*** Data shown Section Begins ***
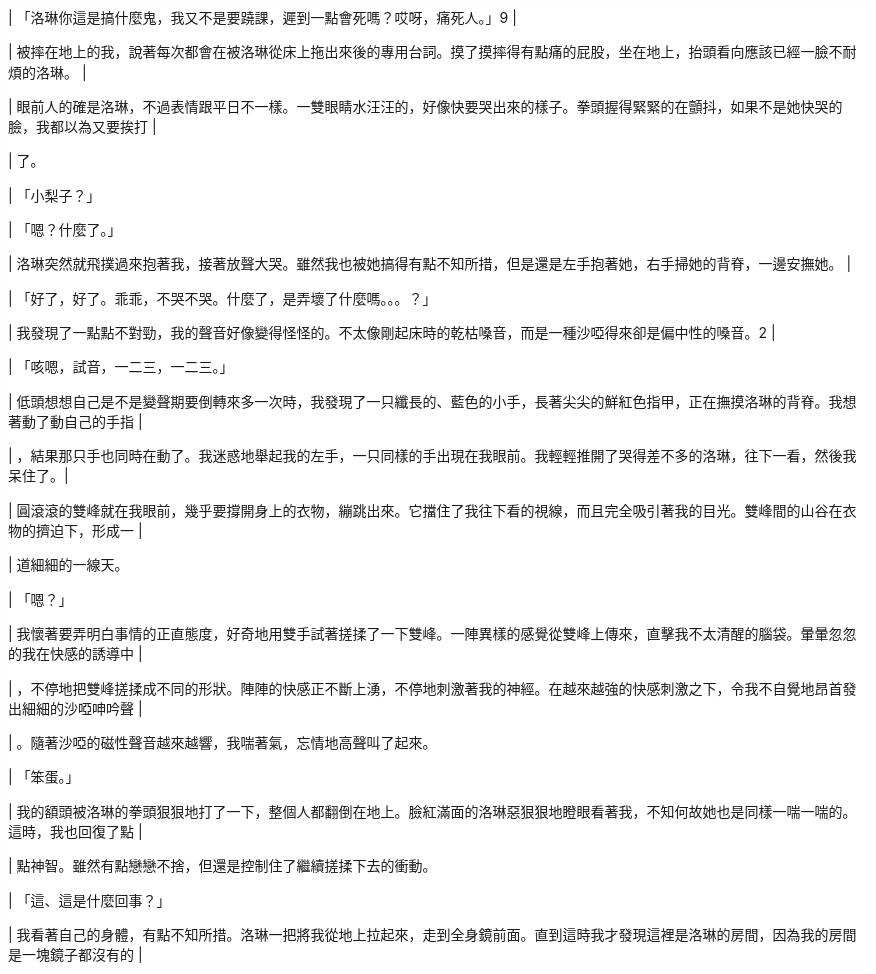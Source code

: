 | 「洛琳你這是搞什麼鬼，我又不是要蹺課，遲到一點會死嗎？哎呀，痛死人。」9 |

| 被摔在地上的我，說著每次都會在被洛琳從床上拖出來後的專用台詞。摸了摸摔得有點痛的屁股，坐在地上，抬頭看向應該已經一臉不耐煩的洛琳。 |

| 眼前人的確是洛琳，不過表情跟平日不一樣。一雙眼睛水汪汪的，好像快要哭出來的樣子。拳頭握得緊緊的在顫抖，如果不是她快哭的臉，我都以為又要挨打 |

| 了。

| 「小梨子？」

| 「嗯？什麼了。」

| 洛琳突然就飛撲過來抱著我，接著放聲大哭。雖然我也被她搞得有點不知所措，但是還是左手抱著她，右手掃她的背脊，一邊安撫她。 |

| 「好了，好了。乖乖，不哭不哭。什麼了，是弄壞了什麼嗎。。。？」

| 我發現了一點點不對勁，我的聲音好像變得怪怪的。不太像剛起床時的乾枯嗓音，而是一種沙啞得來卻是偏中性的嗓音。2 |

| 「咳嗯，試音，一二三，一二三。」

| 低頭想想自己是不是變聲期要倒轉來多一次時，我發現了一只纖長的、藍色的小手，長著尖尖的鮮紅色指甲，正在撫摸洛琳的背脊。我想著動了動自己的手指 |

| ，結果那只手也同時在動了。我迷惑地舉起我的左手，一只同樣的手出現在我眼前。我輕輕推開了哭得差不多的洛琳，往下一看，然後我呆住了。|

| 圓滾滾的雙峰就在我眼前，幾乎要撐開身上的衣物，繃跳出來。它擋住了我往下看的視線，而且完全吸引著我的目光。雙峰間的山谷在衣物的擠迫下，形成一 |

| 道細細的一線天。

| 「嗯？」

| 我懷著要弄明白事情的正直態度，好奇地用雙手試著搓揉了一下雙峰。一陣異樣的感覺從雙峰上傳來，直擊我不太清醒的腦袋。暈暈忽忽的我在快感的誘導中 |

| ，不停地把雙峰搓揉成不同的形狀。陣陣的快感正不斷上湧，不停地刺激著我的神經。在越來越強的快感刺激之下，令我不自覺地昂首發出細細的沙啞呻吟聲 |

| 。隨著沙啞的磁性聲音越來越響，我喘著氣，忘情地高聲叫了起來。

| 「笨蛋。」

| 我的額頭被洛琳的拳頭狠狠地打了一下，整個人都翻倒在地上。臉紅滿面的洛琳惡狠狠地瞪眼看著我，不知何故她也是同樣一喘一喘的。這時，我也回復了點 |

| 點神智。雖然有點戀戀不捨，但還是控制住了繼續搓揉下去的衝動。

| 「這、這是什麼回事？」

| 我看著自己的身體，有點不知所措。洛琳一把將我從地上拉起來，走到全身鏡前面。直到這時我才發現這裡是洛琳的房間，因為我的房間是一塊鏡子都沒有的 |
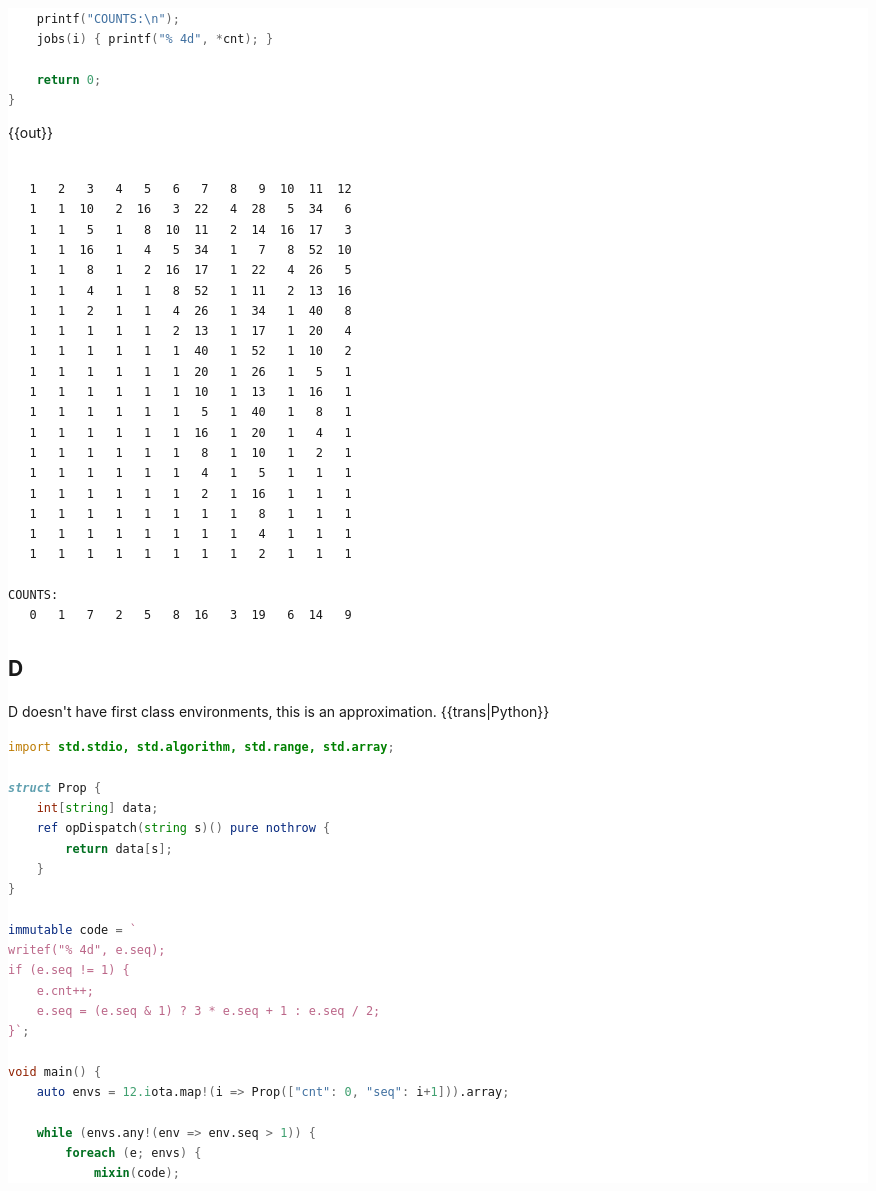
 ```c
	printf("COUNTS:\n");
	jobs(i) { printf("% 4d", *cnt); }

	return 0;
}
```

{{out}}

```txt

   1   2   3   4   5   6   7   8   9  10  11  12
   1   1  10   2  16   3  22   4  28   5  34   6
   1   1   5   1   8  10  11   2  14  16  17   3
   1   1  16   1   4   5  34   1   7   8  52  10
   1   1   8   1   2  16  17   1  22   4  26   5
   1   1   4   1   1   8  52   1  11   2  13  16
   1   1   2   1   1   4  26   1  34   1  40   8
   1   1   1   1   1   2  13   1  17   1  20   4
   1   1   1   1   1   1  40   1  52   1  10   2
   1   1   1   1   1   1  20   1  26   1   5   1
   1   1   1   1   1   1  10   1  13   1  16   1
   1   1   1   1   1   1   5   1  40   1   8   1
   1   1   1   1   1   1  16   1  20   1   4   1
   1   1   1   1   1   1   8   1  10   1   2   1
   1   1   1   1   1   1   4   1   5   1   1   1
   1   1   1   1   1   1   2   1  16   1   1   1
   1   1   1   1   1   1   1   1   8   1   1   1
   1   1   1   1   1   1   1   1   4   1   1   1
   1   1   1   1   1   1   1   1   2   1   1   1

COUNTS:
   0   1   7   2   5   8  16   3  19   6  14   9

```



## D

D doesn't have first class environments, this is an approximation.
{{trans|Python}}

```d
import std.stdio, std.algorithm, std.range, std.array;

struct Prop {
    int[string] data;
    ref opDispatch(string s)() pure nothrow {
        return data[s];
    }
}

immutable code = `
writef("% 4d", e.seq);
if (e.seq != 1) {
    e.cnt++;
    e.seq = (e.seq & 1) ? 3 * e.seq + 1 : e.seq / 2;
}`;

void main() {
    auto envs = 12.iota.map!(i => Prop(["cnt": 0, "seq": i+1])).array;

    while (envs.any!(env => env.seq > 1)) {
        foreach (e; envs) {
            mixin(code);
```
*** Data shown Section Ends ***
Repeat, word for word, each of the records, omitting any image they hold.

**Written solution:**
Source code

: | 「洛琳你這是搞什麼鬼，我又不是要蹺課，遲到一點會死嗎？哎呀，痛死人。」9 |

| 被摔在地上的我，說著每次都會在被洛琳從床上拖出來後的專用台詞。摸了摸摔得有點痛的屁股，坐在地上，抬頭看向應該已經一臉不耐煩的洛琳。 |

| 眼前人的確是洛琳，不過表情跟平日不一樣。一雙眼睛水汪汪的，好像快要哭出來的樣子。拳頭握得緊緊的在顫抖，如果不是她快哭的臉，我都以為又要挨打 |

| 了。

| 「小梨子？」

| 「嗯？什麼了。」

| 洛琳突然就飛撲過來抱著我，接著放聲大哭。雖然我也被她搞得有點不知所措，但是還是左手抱著她，右手掃她的背脊，一邊安撫她。 |

| 「好了，好了。乖乖，不哭不哭。什麼了，是弄壞了什麼嗎。。。？」

| 我發現了一點點不對勁，我的聲音好像變得怪怪的。不太像剛起床時的乾枯嗓音，而是一種沙啞得來卻是偏中性的嗓音。2 |

| 「咳嗯，試音，一二三，一二三。」

| 低頭想想自己是不是變聲期要倒轉來多一次時，我發現了一只纖長的、藍色的小手，長著尖尖的鮮紅色指甲，正在撫摸洛琳的背脊。我想著動了動自己的手指 |

| ，結果那只手也同時在動了。我迷惑地舉起我的左手，一只同樣的手出現在我眼前。我輕輕推開了哭得差不多的洛琳，往下一看，然後我呆住了。|

| 圓滾滾的雙峰就在我眼前，幾乎要撐開身上的衣物，繃跳出來。它擋住了我往下看的視線，而且完全吸引著我的目光。雙峰間的山谷在衣物的擠迫下，形成一 |

| 道細細的一線天。

| 「嗯？」

| 我懷著要弄明白事情的正直態度，好奇地用雙手試著搓揉了一下雙峰。一陣異樣的感覺從雙峰上傳來，直擊我不太清醒的腦袋。暈暈忽忽的我在快感的誘導中 |

| ，不停地把雙峰搓揉成不同的形狀。陣陣的快感正不斷上湧，不停地刺激著我的神經。在越來越強的快感刺激之下，令我不自覺地昂首發出細細的沙啞呻吟聲 |

| 。隨著沙啞的磁性聲音越來越響，我喘著氣，忘情地高聲叫了起來。

| 「笨蛋。」

| 我的額頭被洛琳的拳頭狠狠地打了一下，整個人都翻倒在地上。臉紅滿面的洛琳惡狠狠地瞪眼看著我，不知何故她也是同樣一喘一喘的。這時，我也回復了點 |

| 點神智。雖然有點戀戀不捨，但還是控制住了繼續搓揉下去的衝動。

| 「這、這是什麼回事？」

| 我看著自己的身體，有點不知所措。洛琳一把將我從地上拉起來，走到全身鏡前面。直到這時我才發現這裡是洛琳的房間，因為我的房間是一塊鏡子都沒有的 |
 ```c
	printf("COUNTS:\n");
	jobs(i) { printf("% 4d", *cnt); }

	return 0;
}
```

{{out}}

```txt

   1   2   3   4   5   6   7   8   9  10  11  12
   1   1  10   2  16   3  22   4  28   5  34   6
   1   1   5   1   8  10  11   2  14  16  17   3
   1   1  16   1   4   5  34   1   7   8  52  10
   1   1   8   1   2  16  17   1  22   4  26   5
   1   1   4   1   1   8  52   1  11   2  13  16
   1   1   2   1   1   4  26   1  34   1  40   8
   1   1   1   1   1   2  13   1  17   1  20   4
   1   1   1   1   1   1  40   1  52   1  10   2
   1   1   1   1   1   1  20   1  26   1   5   1
   1   1   1   1   1   1  10   1  13   1  16   1
   1   1   1   1   1   1   5   1  40   1   8   1
   1   1   1   1   1   1  16   1  20   1   4   1
   1   1   1   1   1   1   8   1  10   1   2   1
   1   1   1   1   1   1   4   1   5   1   1   1
   1   1   1   1   1   1   2   1  16   1   1   1
   1   1   1   1   1   1   1   1   8   1   1   1
   1   1   1   1   1   1   1   1   4   1   1   1
   1   1   1   1   1   1   1   1   2   1   1   1

COUNTS:
   0   1   7   2   5   8  16   3  19   6  14   9

```



## D

D doesn't have first class environments, this is an approximation.
{{trans|Python}}

```d
import std.stdio, std.algorithm, std.range, std.array;

struct Prop {
    int[string] data;
    ref opDispatch(string s)() pure nothrow {
        return data[s];
    }
}

immutable code = `
writef("% 4d", e.seq);
if (e.seq != 1) {
    e.cnt++;
    e.seq = (e.seq & 1) ? 3 * e.seq + 1 : e.seq / 2;
}`;

void main() {
    auto envs = 12.iota.map!(i => Prop(["cnt": 0, "seq": i+1])).array;

    while (envs.any!(env => env.seq > 1)) {
        foreach (e; envs) {
            mixin(code);
```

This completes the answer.